THE INPUT:
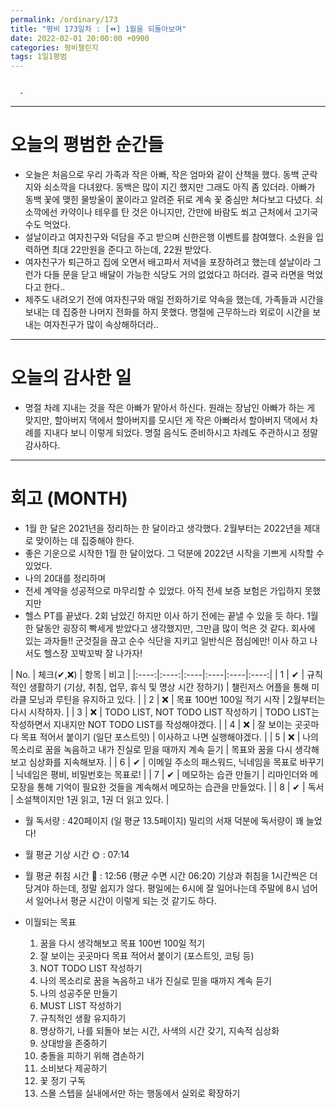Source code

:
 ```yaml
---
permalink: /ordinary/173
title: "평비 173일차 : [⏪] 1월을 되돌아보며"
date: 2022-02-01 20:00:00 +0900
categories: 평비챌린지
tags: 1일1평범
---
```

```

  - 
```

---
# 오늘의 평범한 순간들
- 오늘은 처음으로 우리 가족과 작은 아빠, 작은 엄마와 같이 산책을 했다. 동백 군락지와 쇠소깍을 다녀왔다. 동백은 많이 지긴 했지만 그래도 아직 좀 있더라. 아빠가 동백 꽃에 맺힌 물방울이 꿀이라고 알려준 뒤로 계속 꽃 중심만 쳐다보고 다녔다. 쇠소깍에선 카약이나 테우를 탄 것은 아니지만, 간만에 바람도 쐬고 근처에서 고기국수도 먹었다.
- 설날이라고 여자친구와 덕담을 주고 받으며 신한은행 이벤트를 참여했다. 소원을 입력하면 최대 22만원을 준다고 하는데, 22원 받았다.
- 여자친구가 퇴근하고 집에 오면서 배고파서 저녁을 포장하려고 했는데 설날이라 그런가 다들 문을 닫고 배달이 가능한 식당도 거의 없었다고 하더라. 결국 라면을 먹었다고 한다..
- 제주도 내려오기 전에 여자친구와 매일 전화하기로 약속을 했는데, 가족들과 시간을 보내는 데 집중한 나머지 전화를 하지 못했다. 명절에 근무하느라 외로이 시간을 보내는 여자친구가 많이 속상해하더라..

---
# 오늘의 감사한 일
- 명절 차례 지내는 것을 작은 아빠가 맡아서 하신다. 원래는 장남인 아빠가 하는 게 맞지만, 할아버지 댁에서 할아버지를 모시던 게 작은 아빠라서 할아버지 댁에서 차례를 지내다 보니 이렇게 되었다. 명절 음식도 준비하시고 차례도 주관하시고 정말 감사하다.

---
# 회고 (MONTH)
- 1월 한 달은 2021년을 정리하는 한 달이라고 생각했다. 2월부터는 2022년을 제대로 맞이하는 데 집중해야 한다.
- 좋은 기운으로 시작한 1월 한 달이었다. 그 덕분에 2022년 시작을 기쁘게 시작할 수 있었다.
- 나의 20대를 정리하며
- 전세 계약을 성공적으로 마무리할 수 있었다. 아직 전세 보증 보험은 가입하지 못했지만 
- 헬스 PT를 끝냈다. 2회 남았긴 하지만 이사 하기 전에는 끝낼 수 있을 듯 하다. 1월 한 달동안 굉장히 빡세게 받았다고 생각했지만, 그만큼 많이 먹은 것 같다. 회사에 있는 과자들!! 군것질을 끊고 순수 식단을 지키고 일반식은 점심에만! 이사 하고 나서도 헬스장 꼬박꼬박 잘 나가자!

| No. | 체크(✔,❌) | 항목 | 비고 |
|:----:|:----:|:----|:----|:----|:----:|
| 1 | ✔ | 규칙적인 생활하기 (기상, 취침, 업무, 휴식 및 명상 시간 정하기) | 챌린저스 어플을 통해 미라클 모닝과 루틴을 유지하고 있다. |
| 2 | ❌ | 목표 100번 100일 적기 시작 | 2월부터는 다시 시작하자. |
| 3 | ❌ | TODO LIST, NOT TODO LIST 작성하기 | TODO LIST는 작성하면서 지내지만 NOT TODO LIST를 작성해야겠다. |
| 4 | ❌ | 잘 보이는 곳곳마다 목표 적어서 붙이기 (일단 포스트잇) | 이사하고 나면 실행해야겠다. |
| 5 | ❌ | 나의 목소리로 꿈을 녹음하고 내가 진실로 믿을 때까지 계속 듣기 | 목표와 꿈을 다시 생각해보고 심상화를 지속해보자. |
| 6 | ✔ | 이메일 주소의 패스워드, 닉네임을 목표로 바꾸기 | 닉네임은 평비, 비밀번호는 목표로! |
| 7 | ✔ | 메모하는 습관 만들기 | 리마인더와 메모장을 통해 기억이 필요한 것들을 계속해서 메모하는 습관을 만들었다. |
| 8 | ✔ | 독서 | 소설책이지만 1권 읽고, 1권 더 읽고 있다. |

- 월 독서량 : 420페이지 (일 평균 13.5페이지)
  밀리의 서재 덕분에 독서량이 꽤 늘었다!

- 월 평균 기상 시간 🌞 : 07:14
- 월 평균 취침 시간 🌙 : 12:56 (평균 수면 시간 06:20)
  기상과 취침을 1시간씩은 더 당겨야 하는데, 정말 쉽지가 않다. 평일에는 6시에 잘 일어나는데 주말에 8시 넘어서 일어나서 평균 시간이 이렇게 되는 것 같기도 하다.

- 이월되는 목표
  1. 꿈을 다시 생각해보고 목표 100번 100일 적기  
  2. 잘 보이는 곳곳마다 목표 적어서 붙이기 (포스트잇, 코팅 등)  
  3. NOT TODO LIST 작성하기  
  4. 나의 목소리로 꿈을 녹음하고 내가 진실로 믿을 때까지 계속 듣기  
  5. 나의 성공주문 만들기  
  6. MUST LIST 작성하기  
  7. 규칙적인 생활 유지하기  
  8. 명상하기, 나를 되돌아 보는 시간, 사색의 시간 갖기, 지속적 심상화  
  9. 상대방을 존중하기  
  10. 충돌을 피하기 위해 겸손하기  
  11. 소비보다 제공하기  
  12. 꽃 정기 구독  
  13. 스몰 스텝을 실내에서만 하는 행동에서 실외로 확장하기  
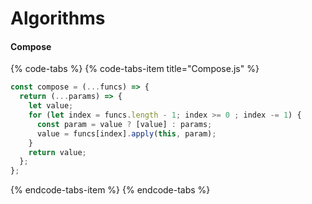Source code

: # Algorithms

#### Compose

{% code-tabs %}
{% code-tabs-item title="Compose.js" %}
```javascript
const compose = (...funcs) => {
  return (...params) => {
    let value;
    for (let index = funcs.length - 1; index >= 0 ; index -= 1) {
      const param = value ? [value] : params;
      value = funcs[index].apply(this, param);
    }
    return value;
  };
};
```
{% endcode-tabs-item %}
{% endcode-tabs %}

AIM OF THE EXERCISE: Which lines above contain "params"? Show each of them.

PROBLEM SOLUTION:
  return (...params) => {
      const param = value ? [value] : params;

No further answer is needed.